— Work task —
Copy out the lines of the records below, and only those lines, from the one with "obtain the data." through the one with "obtain the full", exactly as they appear.

— Dataset —

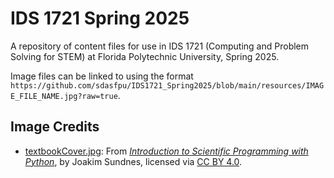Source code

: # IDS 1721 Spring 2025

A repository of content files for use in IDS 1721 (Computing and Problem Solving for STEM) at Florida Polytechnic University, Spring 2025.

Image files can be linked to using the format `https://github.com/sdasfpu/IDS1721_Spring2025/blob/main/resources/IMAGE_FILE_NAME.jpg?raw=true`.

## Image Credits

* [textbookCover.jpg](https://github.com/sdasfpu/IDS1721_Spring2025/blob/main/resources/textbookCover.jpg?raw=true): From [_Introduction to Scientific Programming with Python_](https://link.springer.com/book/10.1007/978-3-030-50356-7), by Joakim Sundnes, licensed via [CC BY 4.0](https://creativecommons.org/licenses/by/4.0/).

--

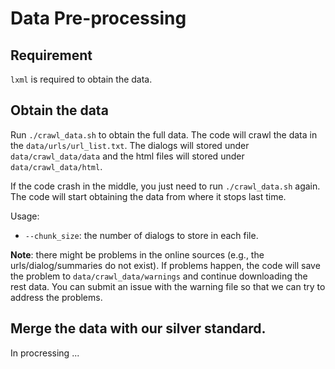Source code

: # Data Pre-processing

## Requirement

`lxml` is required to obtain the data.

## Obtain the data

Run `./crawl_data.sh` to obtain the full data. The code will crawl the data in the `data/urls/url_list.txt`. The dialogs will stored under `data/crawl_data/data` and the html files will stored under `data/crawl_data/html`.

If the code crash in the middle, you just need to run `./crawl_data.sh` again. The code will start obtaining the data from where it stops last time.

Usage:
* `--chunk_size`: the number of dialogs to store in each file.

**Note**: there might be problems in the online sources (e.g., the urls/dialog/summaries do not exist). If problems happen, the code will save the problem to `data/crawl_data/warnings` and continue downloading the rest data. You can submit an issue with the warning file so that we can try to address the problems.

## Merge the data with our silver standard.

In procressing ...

...

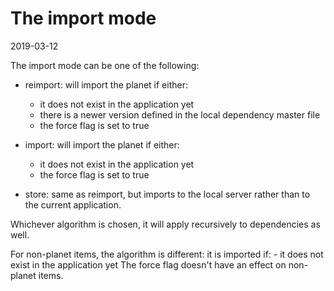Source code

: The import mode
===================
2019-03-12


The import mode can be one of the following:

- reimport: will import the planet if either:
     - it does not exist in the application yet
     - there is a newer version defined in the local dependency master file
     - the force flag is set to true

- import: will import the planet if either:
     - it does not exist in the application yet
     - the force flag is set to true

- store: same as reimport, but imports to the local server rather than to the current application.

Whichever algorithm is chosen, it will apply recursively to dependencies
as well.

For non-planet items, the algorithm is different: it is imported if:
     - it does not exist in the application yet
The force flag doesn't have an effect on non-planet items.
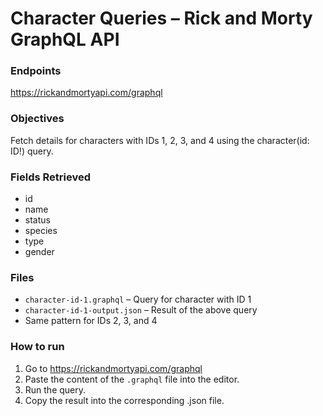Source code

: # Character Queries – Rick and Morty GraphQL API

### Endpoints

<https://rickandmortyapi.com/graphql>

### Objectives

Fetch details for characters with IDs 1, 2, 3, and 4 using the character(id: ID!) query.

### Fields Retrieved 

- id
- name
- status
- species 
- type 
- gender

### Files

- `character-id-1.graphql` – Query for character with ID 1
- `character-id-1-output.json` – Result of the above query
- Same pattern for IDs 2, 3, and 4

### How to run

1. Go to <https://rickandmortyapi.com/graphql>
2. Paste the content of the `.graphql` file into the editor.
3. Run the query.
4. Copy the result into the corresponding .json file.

— Exercise result —
`lxml` is required to obtain the data.

## Obtain the data

Run `./crawl_data.sh` to obtain the full data. The code will crawl the data in the `data/urls/url_list.txt`. The dialogs will stored under `data/crawl_data/data` and the html files will stored under `data/crawl_data/html`.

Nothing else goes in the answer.